Se scegli di fare della tua vita il tuo lavoro, non importa per quale motivo, non dovresti avere figli.
Ho sempre pensato che sia meglio una creatura al mondo in meno che una creatura infelice in più. Eppure, eppure sono contento che dopo l’errore, cioè io, mi abbia regalato Samuel.
- Mamma, vai a riposarti, devi essere distrutta.
- Non è niente Ethan. So che magari hai da fare le tue cose ma visto che oggi sono a casa pensavo che magari potevamo..
- Non devi parlare con me, mamma. Stai con Samuel, lui ha bisogno di te, non io.
Mamma, sono un bugiardo. Lo vorrei anch’io un tuo abbraccio ma non riesco a perdonarti. Non riesco a perdonarti le tue continue assenze, le tue scuse, le tue promesse infrante.

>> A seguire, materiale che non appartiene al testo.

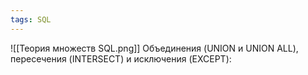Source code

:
 ```yaml
---
tags: SQL
--- 
```

![[Теория множеств SQL.png]]
Объединения (UNION и UNION ALL), пересечения (INTERSECT) и исключения (EXCEPT):
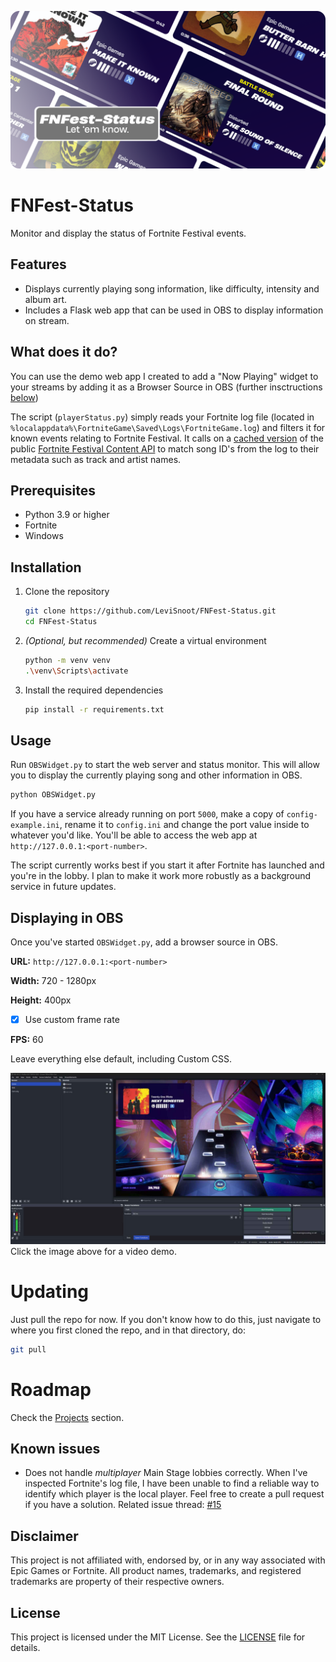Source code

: ![](assets/gh-banner.png)

# FNFest-Status
Monitor and display the status of Fortnite Festival events.

## Features
- Displays currently playing song information, like difficulty, intensity and album art.
- Includes a Flask web app that can be used in OBS to display information on stream.

## What does it do?
You can use the demo web app I created to add a "Now Playing" widget to your streams by adding it as a Browser Source in OBS (further insctructions [below](#usage))

The script (`playerStatus.py`) simply reads your Fortnite log file (located in `%localappdata%\FortniteGame\Saved\Logs\FortniteGame.log`) and filters it for known events relating to Fortnite Festival. It calls on a [cached version](https://github.com/LeviSnoot/FNFest-Content-API) of the public [Fortnite Festival Content API](https://fortnitecontent-website-prod07.ol.epicgames.com/content/api/pages/fortnite-game/spark-tracks) to match song ID's from the log to their metadata such as track and artist names.

## Prerequisites
- Python 3.9 or higher
- Fortnite
- Windows

## Installation
1. Clone the repository
    ```sh
    git clone https://github.com/LeviSnoot/FNFest-Status.git
    cd FNFest-Status
    ```
2. *(Optional, but recommended)* Create a virtual environment
    ```sh
    python -m venv venv
    .\venv\Scripts\activate
    ```
3. Install the required dependencies
    ```sh
    pip install -r requirements.txt
    ```

## Usage

Run `OBSWidget.py` to start the web server and status monitor. This will allow you to display the currently playing song and other information in OBS.

```sh
python OBSWidget.py 
```

If you have a service already running on port `5000`, make a copy of `config-example.ini`, rename it to `config.ini` and change the port value inside to whatever you'd like. You'll be able to access the web app at `http://127.0.0.1:<port-number>`.

The script currently works best if you start it after Fortnite has launched and you're in the lobby. I plan to make it work more robustly as a background service in future updates.

## Displaying in OBS

Once you've started `OBSWidget.py`, add a browser source in OBS.

**URL:** `http://127.0.0.1:<port-number>`

**Width:** 720 - 1280px

**Height:** 400px

- [x] Use custom frame rate

**FPS:** 60

Leave everything else default, including Custom CSS.

[![](assets/obs-demo.jpg)](https://youtu.be/eJFkqqlJuFY)
Click the image above for a video demo.

# Updating

Just pull the repo for now. If you don't know how to do this, just navigate to where you first cloned the repo, and in that directory, do:
```sh
git pull
```

# Roadmap

Check the [Projects](https://github.com/users/LeviSnoot/projects/1) section.

## Known issues
- Does not handle *multiplayer* Main Stage lobbies correctly. When I've inspected Fortnite's log file, I have been unable to find a reliable way to identify which player is the local player. Feel free to create a pull request if you have a solution. Related issue thread: [#15](https://github.com/LeviSnoot/FNFest-Status/issues/15)

## Disclaimer

This project is not affiliated with, endorsed by, or in any way associated with Epic Games or Fortnite. All product names, trademarks, and registered trademarks are property of their respective owners.

## License

This project is licensed under the MIT License. See the [LICENSE](LICENSE) file for details.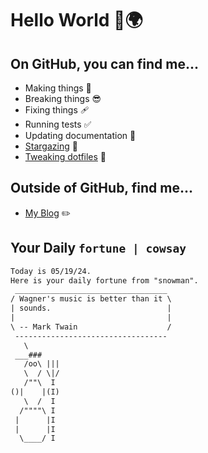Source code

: # Hello World 👋🌍

## On GitHub, you can find me...

- Making things 🧰
- Breaking things 😎
- Fixing things 🩹
- Running tests ✅
- Updating documentation 📝
- [Stargazing](https://github.com/lemonase?tab=stars) 🌟
- [Tweaking dotfiles](https://github.com/lemonase/dotfiles) 📁


## Outside of GitHub, find me...

- [My Blog](https://madjam.dev/) ✏️

## Your Daily `fortune | cowsay`

```txt
Today is 05/19/24.
Here is your daily fortune from "snowman".
 __________________________________
/ Wagner's music is better than it \
| sounds.                          |
|                                  |
\ -- Mark Twain                    /
 ----------------------------------
   \
 ___###
   /oo\ |||
   \  / \|/
   /""\  I
()|    |(I)
   \  /  I
  /""""\ I
 |      |I
 |      |I
  \____/ I
```
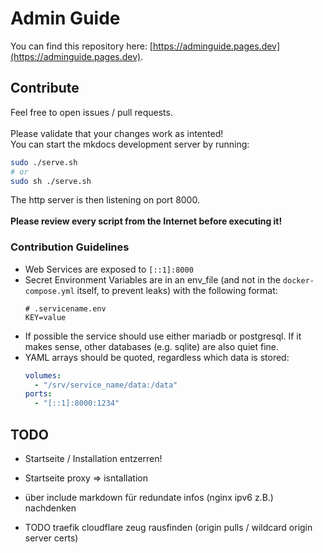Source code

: # Admin Guide
You can find this repository here: [https://adminguide.pages.dev](https://adminguide.pages.dev).

## Contribute
Feel free to open issues / pull requests.
<br>
<br>
Please validate that your changes work as intented!
<br>
You can start the mkdocs development server by running:
```bash
sudo ./serve.sh
# or
sudo sh ./serve.sh
```
The http server is then listening on port 8000.
<br>
<br>
**Please review every script from the Internet before executing it!**

### Contribution Guidelines
* Web Services are exposed to `[::1]:8000`
* Secret Environment Variables are in an env_file (and not in the `docker-compose.yml` itself, to prevent leaks) with the following format:
  ```shell
  # .servicename.env
  KEY=value
  ```
* If possible the service should use either mariadb or postgresql.
  If it makes sense, other databases (e.g. sqlite) are also quiet fine.
* YAML arrays should be quoted, regardless which data is stored:
  ```yaml
  volumes:
    - "/srv/service_name/data:/data"
  ports:
    - "[::1]:8000:1234"
  ```

## TODO
* Startseite / Installation entzerren!
* Startseite proxy => isntallation
* über include markdown für redundate infos (nginx ipv6 z.B.) nachdenken

* TODO traefik cloudflare zeug rausfinden (origin pulls / wildcard origin server certs)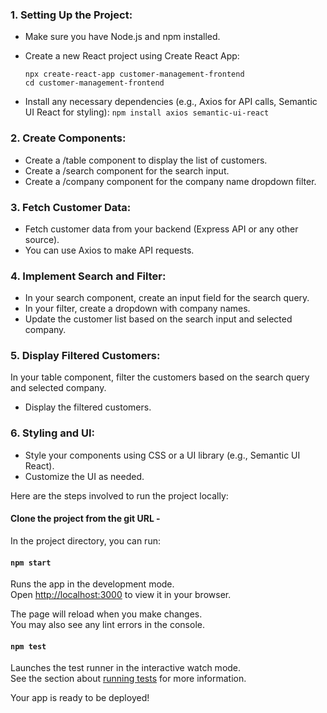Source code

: ### 1. Setting Up the Project:
 * Make sure you have Node.js and npm installed.
 * Create a new React project using Create React App:
    ```
    npx create-react-app customer-management-frontend 
    cd customer-management-frontend
     ```

* Install any necessary dependencies (e.g., Axios for API calls, Semantic UI React for styling):
    ``` npm install axios semantic-ui-react ```

### 2. Create Components:
  * Create a /table component to display the list of customers.
  * Create a /search component for the search input.
  * Create a /company component for the company name dropdown filter.

### 3. Fetch Customer Data:
  * Fetch customer data from your backend (Express API or any other source).
  * You can use Axios to make API requests.
### 4. Implement Search and Filter:
  * In your search component, create an input field for the search query.
  * In your filter, create a dropdown with company names.
  * Update the customer list based on the search input and selected company.
### 5. Display Filtered Customers:
In your table component, filter the customers based on the search query and selected company.
  * Display the filtered customers.
### 6. Styling and UI:
  * Style your components using CSS or a UI library (e.g., Semantic UI React).
  * Customize the UI as needed.

Here are the steps involved to run the project locally:
#### Clone the project from the git URL - 

In the project directory, you can run:

#### `npm start`

Runs the app in the development mode.\
Open [http://localhost:3000](http://localhost:3000) to view it in your browser.

The page will reload when you make changes.\
You may also see any lint errors in the console.

#### `npm test`

Launches the test runner in the interactive watch mode.\
See the section about [running tests](https://facebook.github.io/create-react-app/docs/running-tests) for more information.

Your app is ready to be deployed!


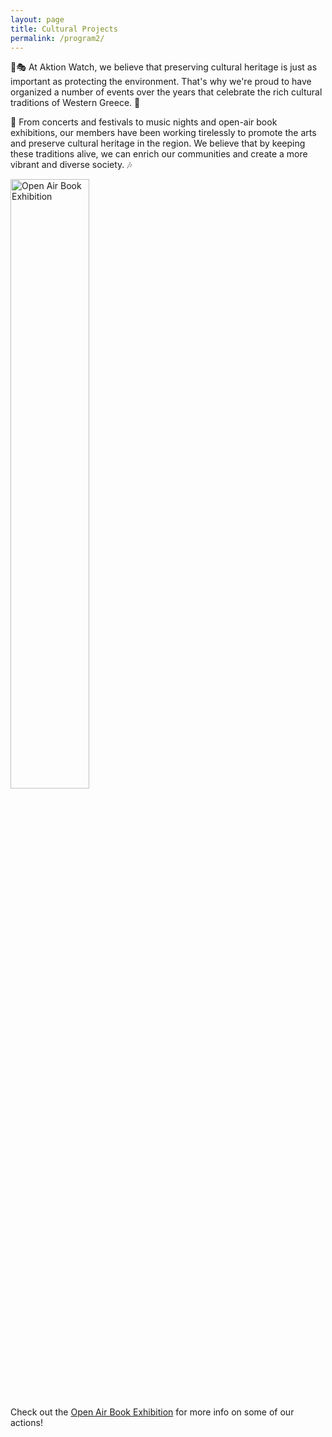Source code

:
 ```yaml
---
layout: page
title: Cultural Projects
permalink: /program2/
---
```

🐾🎭 At Aktion Watch, we believe that preserving cultural heritage is just as important as protecting the environment. That's why we're proud to have organized a number of events over the years that celebrate the rich cultural traditions of Western Greece. 🎨

🎵 From concerts and festivals to music nights and open-air book exhibitions, our members have been working tirelessly to promote the arts and preserve cultural heritage in the region. We believe that by keeping these traditions alive, we can enrich our communities and create a more vibrant and diverse society. 🎶

<img src="{{ site.baseurl }}/assets/images/openair.png" alt="Open Air Book Exhibition" style="width: 50%;" />

Check out the [Open Air Book Exhibition](https://aktionwatch.github.io/openair) for more info on some of our actions!
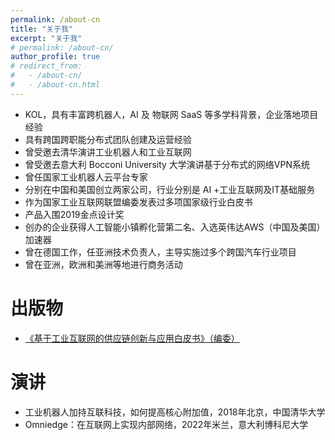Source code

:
 ```yaml
---
permalink: /about-cn
title: "关于我"
excerpt: "关于我"
# permalink: /about-cn/
author_profile: true
# redirect_from: 
#   - /about-cn/
#   - /about-cn.html
---
```


* KOL，具有丰富跨机器人，AI 及 物联网 SaaS 等多学科背景，企业落地项目经验
* 具有跨国跨职能分布式团队创建及运营经验
* 曾受邀去清华演讲工业机器人和工业互联网
* 曾受邀去意大利 Bocconi University 大学演讲基于分布式的网络VPN系统
* 曾任国家工业机器人云平台专家
* 分别在中国和美国创立两家公司，行业分别是 AI +工业互联网及IT基础服务
* 作为国家工业互联网联盟编委发表过多项国家级行业白皮书
* 产品入围2019金点设计奖
* 创办的企业获得人工智能小镇孵化营第二名、入选英伟达AWS（中国及美国）加速器
* 曾在德国工作，任亚洲技术负责人，主导实施过多个跨国汽车行业项目
* 曾在亚洲，欧洲和美洲等地进行商务活动


出版物
======

* [《基于工业互联网的供应链创新与应用白皮书》（编委）](http://www.aii-alliance.org/index/c145/n2702.html)

演讲
====

* 工业机器人加持互联科技，如何提高核心附加值，2018年北京，中国清华大学
* Omniedge：在互联网上实现内部网络，2022年米兰，意大利博科尼大学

Non mi hai mai portato alle giostre, non sei mai andata a parlare con i miei insegnanti se non quando ti chiamavano, non hai mai.. non hai mai messo me davanti a tutto.
- Ethan, per favore…
Gli occhi le si riempiono di lacrime e il labbro le trema un po’. Le nasce una piccola rughetta intorno all’occhi sinistro e abbassa lo sguardo quando la sua voce si spegne da sola.

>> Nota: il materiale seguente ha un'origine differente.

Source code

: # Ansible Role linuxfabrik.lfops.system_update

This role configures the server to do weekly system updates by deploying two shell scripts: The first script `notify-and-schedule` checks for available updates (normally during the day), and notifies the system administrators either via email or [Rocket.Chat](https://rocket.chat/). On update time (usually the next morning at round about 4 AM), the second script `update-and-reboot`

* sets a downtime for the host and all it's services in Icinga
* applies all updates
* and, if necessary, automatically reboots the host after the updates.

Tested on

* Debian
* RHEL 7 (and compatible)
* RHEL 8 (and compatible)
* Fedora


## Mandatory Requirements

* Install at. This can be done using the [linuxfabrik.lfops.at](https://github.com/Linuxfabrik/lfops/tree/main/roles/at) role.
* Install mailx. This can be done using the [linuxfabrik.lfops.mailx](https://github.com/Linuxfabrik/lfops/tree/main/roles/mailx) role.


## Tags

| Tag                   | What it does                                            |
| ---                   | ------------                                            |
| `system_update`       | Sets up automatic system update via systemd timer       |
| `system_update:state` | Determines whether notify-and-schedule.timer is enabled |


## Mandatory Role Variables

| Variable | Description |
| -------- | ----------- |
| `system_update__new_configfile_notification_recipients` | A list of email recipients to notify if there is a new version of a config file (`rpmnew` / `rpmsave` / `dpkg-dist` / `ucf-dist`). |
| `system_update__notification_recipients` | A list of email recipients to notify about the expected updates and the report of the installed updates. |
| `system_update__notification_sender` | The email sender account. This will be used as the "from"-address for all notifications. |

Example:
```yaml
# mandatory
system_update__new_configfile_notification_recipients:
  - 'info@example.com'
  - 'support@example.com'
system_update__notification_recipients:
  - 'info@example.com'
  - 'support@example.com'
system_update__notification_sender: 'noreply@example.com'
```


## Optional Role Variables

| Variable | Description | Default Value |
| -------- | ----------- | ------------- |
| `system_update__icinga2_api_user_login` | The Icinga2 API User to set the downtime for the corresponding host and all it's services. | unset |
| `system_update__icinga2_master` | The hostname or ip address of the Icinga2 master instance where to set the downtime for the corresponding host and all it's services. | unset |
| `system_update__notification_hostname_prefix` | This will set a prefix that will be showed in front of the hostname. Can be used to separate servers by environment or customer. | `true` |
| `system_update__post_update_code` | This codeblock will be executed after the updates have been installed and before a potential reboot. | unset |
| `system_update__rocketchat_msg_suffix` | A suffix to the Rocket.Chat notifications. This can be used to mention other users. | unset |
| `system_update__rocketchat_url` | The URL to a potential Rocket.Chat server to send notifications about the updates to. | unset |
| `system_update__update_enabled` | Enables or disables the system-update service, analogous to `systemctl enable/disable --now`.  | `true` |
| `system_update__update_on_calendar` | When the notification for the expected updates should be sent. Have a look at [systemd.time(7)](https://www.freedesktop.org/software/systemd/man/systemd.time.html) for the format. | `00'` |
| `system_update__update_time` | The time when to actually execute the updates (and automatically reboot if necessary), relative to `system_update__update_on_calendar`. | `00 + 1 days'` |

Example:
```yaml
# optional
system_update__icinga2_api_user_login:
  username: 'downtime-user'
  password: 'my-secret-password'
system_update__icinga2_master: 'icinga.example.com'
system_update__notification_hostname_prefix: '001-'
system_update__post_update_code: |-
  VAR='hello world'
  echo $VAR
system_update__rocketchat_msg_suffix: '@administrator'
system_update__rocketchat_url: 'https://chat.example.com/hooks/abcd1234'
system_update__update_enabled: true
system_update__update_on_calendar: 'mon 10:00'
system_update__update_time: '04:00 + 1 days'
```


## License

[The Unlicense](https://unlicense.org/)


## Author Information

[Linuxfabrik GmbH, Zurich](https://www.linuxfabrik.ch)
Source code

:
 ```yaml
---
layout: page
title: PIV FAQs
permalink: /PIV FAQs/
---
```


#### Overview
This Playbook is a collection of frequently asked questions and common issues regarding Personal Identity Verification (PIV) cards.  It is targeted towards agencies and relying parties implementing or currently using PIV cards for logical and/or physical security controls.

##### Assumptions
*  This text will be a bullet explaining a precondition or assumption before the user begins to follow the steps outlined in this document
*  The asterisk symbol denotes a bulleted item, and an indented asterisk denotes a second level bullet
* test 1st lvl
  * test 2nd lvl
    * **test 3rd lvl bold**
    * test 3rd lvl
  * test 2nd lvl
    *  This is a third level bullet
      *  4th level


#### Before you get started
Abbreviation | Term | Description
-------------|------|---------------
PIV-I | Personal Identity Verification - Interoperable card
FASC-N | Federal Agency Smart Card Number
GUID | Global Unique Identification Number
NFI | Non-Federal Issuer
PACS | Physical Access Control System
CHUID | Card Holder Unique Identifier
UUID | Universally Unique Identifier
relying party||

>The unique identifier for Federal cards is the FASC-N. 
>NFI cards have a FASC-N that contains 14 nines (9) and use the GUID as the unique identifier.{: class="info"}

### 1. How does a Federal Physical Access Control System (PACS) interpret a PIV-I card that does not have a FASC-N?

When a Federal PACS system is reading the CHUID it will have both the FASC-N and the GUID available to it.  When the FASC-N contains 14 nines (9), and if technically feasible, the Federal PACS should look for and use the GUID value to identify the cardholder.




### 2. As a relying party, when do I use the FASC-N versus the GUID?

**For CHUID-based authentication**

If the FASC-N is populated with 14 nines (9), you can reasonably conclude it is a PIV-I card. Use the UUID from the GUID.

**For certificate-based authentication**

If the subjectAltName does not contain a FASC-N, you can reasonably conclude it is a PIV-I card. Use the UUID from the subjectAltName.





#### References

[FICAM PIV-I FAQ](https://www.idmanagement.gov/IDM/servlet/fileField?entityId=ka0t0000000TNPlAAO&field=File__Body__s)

Impacciato, mi avvicino e la abbraccio. Mi fa strano, mi fa sentire in pace e allo stesso tempo all’inferno, sento un fuoco dentro. Non ho idea di come si fa ad abbracciare una madre ma penso che se la tengo stretta tanto basta. Le sue mani si aggrappano a me e credo che se potesse non mi lascerebbe più andare. Ma è solo un momento, poi ritorna l’Ethan freddo e distaccato, poi ritorna l’Ethan razionale. Mi stacco da lei, dolce ma deciso e in un soffio le dico:
- Porta al parco Samuel.
Esco dalla camera, prendo i pantaloni e la maglia che avevo lasciato in camera di Samuel qualche giorno prima e li infilo veloce. Scendo le scale due a due, cerco fra le cavolate in frigo un po’ di latte e lo bevo direttamente dalla bottiglia. Afferro le chiavi dalla tavola e me ne vado.

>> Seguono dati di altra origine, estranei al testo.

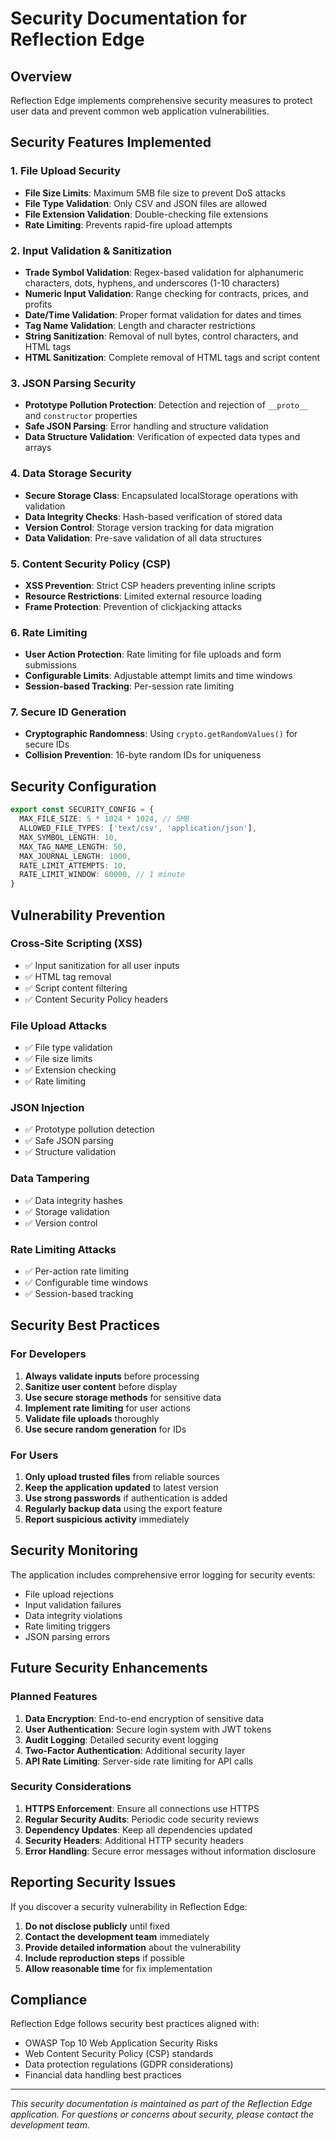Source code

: # Security Documentation for Reflection Edge

## Overview
Reflection Edge implements comprehensive security measures to protect user data and prevent common web application vulnerabilities.

## Security Features Implemented

### 1. File Upload Security
- **File Size Limits**: Maximum 5MB file size to prevent DoS attacks
- **File Type Validation**: Only CSV and JSON files are allowed
- **File Extension Validation**: Double-checking file extensions
- **Rate Limiting**: Prevents rapid-fire upload attempts

### 2. Input Validation & Sanitization
- **Trade Symbol Validation**: Regex-based validation for alphanumeric characters, dots, hyphens, and underscores (1-10 characters)
- **Numeric Input Validation**: Range checking for contracts, prices, and profits
- **Date/Time Validation**: Proper format validation for dates and times
- **Tag Name Validation**: Length and character restrictions
- **String Sanitization**: Removal of null bytes, control characters, and HTML tags
- **HTML Sanitization**: Complete removal of HTML tags and script content

### 3. JSON Parsing Security
- **Prototype Pollution Protection**: Detection and rejection of `__proto__` and `constructor` properties
- **Safe JSON Parsing**: Error handling and structure validation
- **Data Structure Validation**: Verification of expected data types and arrays

### 4. Data Storage Security
- **Secure Storage Class**: Encapsulated localStorage operations with validation
- **Data Integrity Checks**: Hash-based verification of stored data
- **Version Control**: Storage version tracking for data migration
- **Data Validation**: Pre-save validation of all data structures

### 5. Content Security Policy (CSP)
- **XSS Prevention**: Strict CSP headers preventing inline scripts
- **Resource Restrictions**: Limited external resource loading
- **Frame Protection**: Prevention of clickjacking attacks

### 6. Rate Limiting
- **User Action Protection**: Rate limiting for file uploads and form submissions
- **Configurable Limits**: Adjustable attempt limits and time windows
- **Session-based Tracking**: Per-session rate limiting

### 7. Secure ID Generation
- **Cryptographic Randomness**: Using `crypto.getRandomValues()` for secure IDs
- **Collision Prevention**: 16-byte random IDs for uniqueness

## Security Configuration

```typescript
export const SECURITY_CONFIG = {
  MAX_FILE_SIZE: 5 * 1024 * 1024, // 5MB
  ALLOWED_FILE_TYPES: ['text/csv', 'application/json'],
  MAX_SYMBOL_LENGTH: 10,
  MAX_TAG_NAME_LENGTH: 50,
  MAX_JOURNAL_LENGTH: 1000,
  RATE_LIMIT_ATTEMPTS: 10,
  RATE_LIMIT_WINDOW: 60000, // 1 minute
}
```

## Vulnerability Prevention

### Cross-Site Scripting (XSS)
- ✅ Input sanitization for all user inputs
- ✅ HTML tag removal
- ✅ Script content filtering
- ✅ Content Security Policy headers

### File Upload Attacks
- ✅ File type validation
- ✅ File size limits
- ✅ Extension checking
- ✅ Rate limiting

### JSON Injection
- ✅ Prototype pollution detection
- ✅ Safe JSON parsing
- ✅ Structure validation

### Data Tampering
- ✅ Data integrity hashes
- ✅ Storage validation
- ✅ Version control

### Rate Limiting Attacks
- ✅ Per-action rate limiting
- ✅ Configurable time windows
- ✅ Session-based tracking

## Security Best Practices

### For Developers
1. **Always validate inputs** before processing
2. **Sanitize user content** before display
3. **Use secure storage methods** for sensitive data
4. **Implement rate limiting** for user actions
5. **Validate file uploads** thoroughly
6. **Use secure random generation** for IDs

### For Users
1. **Only upload trusted files** from reliable sources
2. **Keep the application updated** to latest version
3. **Use strong passwords** if authentication is added
4. **Regularly backup data** using the export feature
5. **Report suspicious activity** immediately

## Security Monitoring

The application includes comprehensive error logging for security events:
- File upload rejections
- Input validation failures
- Data integrity violations
- Rate limiting triggers
- JSON parsing errors

## Future Security Enhancements

### Planned Features
1. **Data Encryption**: End-to-end encryption of sensitive data
2. **User Authentication**: Secure login system with JWT tokens
3. **Audit Logging**: Detailed security event logging
4. **Two-Factor Authentication**: Additional security layer
5. **API Rate Limiting**: Server-side rate limiting for API calls

### Security Considerations
1. **HTTPS Enforcement**: Ensure all connections use HTTPS
2. **Regular Security Audits**: Periodic code security reviews
3. **Dependency Updates**: Keep all dependencies updated
4. **Security Headers**: Additional HTTP security headers
5. **Error Handling**: Secure error messages without information disclosure

## Reporting Security Issues

If you discover a security vulnerability in Reflection Edge:

1. **Do not disclose publicly** until fixed
2. **Contact the development team** immediately
3. **Provide detailed information** about the vulnerability
4. **Include reproduction steps** if possible
5. **Allow reasonable time** for fix implementation

## Compliance

Reflection Edge follows security best practices aligned with:
- OWASP Top 10 Web Application Security Risks
- Web Content Security Policy (CSP) standards
- Data protection regulations (GDPR considerations)
- Financial data handling best practices

---

*This security documentation is maintained as part of the Reflection Edge application. For questions or concerns about security, please contact the development team.*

Vado a fare un giro, in nessun posto preciso. Ma quando mi volto e vedo la casa gialla in fondo alla via spiccare fra tutte le altre, decido che l’unico posto dove voglio stare è con te, Ste.
Entro in macchina e guido senza prestare troppa attenzione al limite di velocità, nella vita ci sono tante cose che uccidono. Nella vita se si rispettano i limiti si morirà con rimpianti.
Parcheggio all’ombra e scavalco il cancello in ferro chiuso, un attimo dopo mi ritrovo davanti a te.
- Ciao, Stefano.
Tocco la tua foto attaccata alla lapide e sorrido, pronto ad una bella chiacchierata.
Ogni tanto degnati di rispondermi amico.